Wisconsin Circuit Court Access is a website that provides access to some circuit courts records of Wisconsin. The website displays the case information entered into the Consolidated Court Automation Programs (CCAP) case management system by court staff in the counties where the case files are located. The court record summaries provided by the system are all public records under Wisconsin open records law sections 19.31-19.39 of the Wisconsin Statutes.

WCCA was created in response to an increasing number of requests for court records from district attorneys, sheriffs’ departments, and other court business partners. Title companies, abstractors, members of the media and the general public have also benefited from WCCA.

Since WCCA was implemented on January 1, 1992 in Vilas County, Wisconsin it has steadily expanded to all Wisconsin counties. The last county that joined the online system was Portage County in 2008. The website averages about a million data requests a day.
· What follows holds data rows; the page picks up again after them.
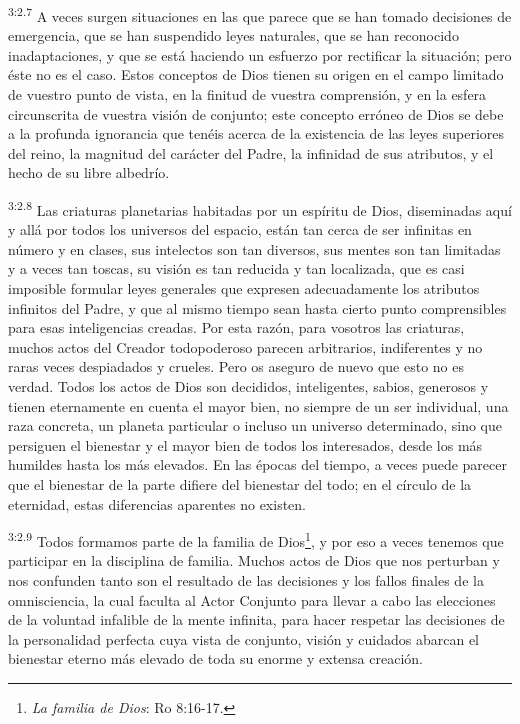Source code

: \par
\textsuperscript{3:2.7} A veces surgen situaciones en las que parece que se han tomado decisiones de emergencia, que se han suspendido leyes naturales, que se han reconocido inadaptaciones, y que se está haciendo un esfuerzo por rectificar la situación; pero éste no es el caso. Estos conceptos de Dios tienen su origen en el campo limitado de vuestro punto de vista, en la finitud de vuestra comprensión, y en la esfera circunscrita de vuestra visión de conjunto; este concepto erróneo de Dios se debe a la profunda ignorancia que tenéis acerca de la existencia de las leyes superiores del reino, la magnitud del carácter del Padre, la infinidad de sus atributos, y el hecho de su libre albedrío.

\par
\textsuperscript{3:2.8} Las criaturas planetarias habitadas por un espíritu de Dios, diseminadas aquí y allá por todos los universos del espacio, están tan cerca de ser infinitas en número y en clases, sus intelectos son tan diversos, sus mentes son tan limitadas y a veces tan toscas, su visión es tan reducida y tan localizada, que es casi imposible formular leyes generales que expresen adecuadamente los atributos infinitos del Padre, y que al mismo tiempo sean hasta cierto punto comprensibles para esas inteligencias creadas. Por esta razón, para vosotros las criaturas, muchos actos del Creador todopoderoso parecen arbitrarios, indiferentes y no raras veces despiadados y crueles. Pero os aseguro de nuevo que esto no es verdad. Todos los actos de Dios son decididos, inteligentes, sabios, generosos y tienen eternamente en cuenta el mayor bien, no siempre de un ser individual, una raza concreta, un planeta particular o incluso un universo determinado, sino que persiguen el bienestar y el mayor bien de todos los interesados, desde los más humildes hasta los más elevados. En las épocas del tiempo, a veces puede parecer que el bienestar de la parte difiere del bienestar del todo; en el círculo de la eternidad, estas diferencias aparentes no existen.

\par
\textsuperscript{3:2.9} Todos formamos parte de la familia de Dios\footnote{\textit{La familia de Dios}: Ro 8:16-17.}, y por eso a veces tenemos que participar en la disciplina de familia. Muchos actos de Dios que nos perturban y nos confunden tanto son el resultado de las decisiones y los fallos finales de la omnisciencia, la cual faculta al Actor Conjunto para llevar a cabo las elecciones de la voluntad infalible de la mente infinita, para hacer respetar las decisiones de la personalidad perfecta cuya vista de conjunto, visión y cuidados abarcan el bienestar eterno más elevado de toda su enorme y extensa creación.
It also has generated privacy concerns.

==Oversight==
Appointed by the director of state courts, the WCCA Oversight Committee serves as an advisory board on policy issues related to the WCCA Web site.

The original WCCA Oversight Committee was convened in 2000. This committee was instrumental in the development of a comprehensive policy that addresses electronic access to circuit court records. The committee is being reconvened to review and possibly modify this policy based on feedback received in the intervening years about the information available on the WCCA Web site.

In 2006, changes were made to the system that included a glossary of legal terms, a caution to employers regarding job discrimination, a decrease in the amount of time certain records remain public and an executive summary page.

== Controversy ==

Personal information appearing in court records is protected by Wisconsin statutes only in limited circumstances. Wisconsin case law has said that even if the information may be harmful to an individual's reputation or privacy, that is not sufficient to allow a judge to seal a court record. Those who feel their safety is at risk may petition the court to remove their addresses from the online record of a non-criminal case.

Wisconsin law allows a judge to "expunge" a case in only two situations, both involving youthful offenders:

- Misdemeanors committed by person under age 25. If the judge ordered expunction upon successful completion of the sentence, the record can be expunged. See §973.015, Wis. Stats.
- Adjudication of a juvenile delinquent. A juvenile who has been adjudged delinquent can, upon reaching age 17, petition the judge for expunction of the juvenile adjudication. See §938.355, Wis. Stats. (WCCA does not display juvenile adjudications because they are not public records.)

An expunged case is sealed by the clerk of court and is available to be viewed only with a court order. If the judge properly orders a case expunged, any reference to it will be removed from WCCA. A judge has no other authority or power to expunge cases, and there are no similar provisions for other types of cases.

Privacy advocate and Wisconsin State Assembly Representative Marlin Schneider, who is on the CCAP Oversight Committee, has said:

This easy access to information via computer constitutes a serious threat to individuals' reputations, job applications, housing and even getting a date. It has been used for identify theft, election mischief, and needs to be controlled. In a state which prides itself on access to information it is unlikely that anything will be done about this until a Supreme Court Justice or Governor is the victim of this insidious system.

Judge Gary Carlson of the Wisconsin Circuit Court, who served on the CCAP Creation Committee and continues to serve on the Oversight Committee, has said that people should be able to find out if someone served time. He said public records are public whether it's on the Internet or a hard-copy file. Judge Carlson said,

These are public records. These are the people's records. They're not mine. They're not yours. The people have paid for these records. They own them. They're their records. And they're entitled to see what is going on in their court system.

Free information advocates argue that WCCA does not contain any more personal information than the phone book - it does not include Social Security numbers - so it does not make identity theft any easier. Others argue that it does make identity theft easier because it contains information on gender, race, and birth date, which are not included in a phonebook.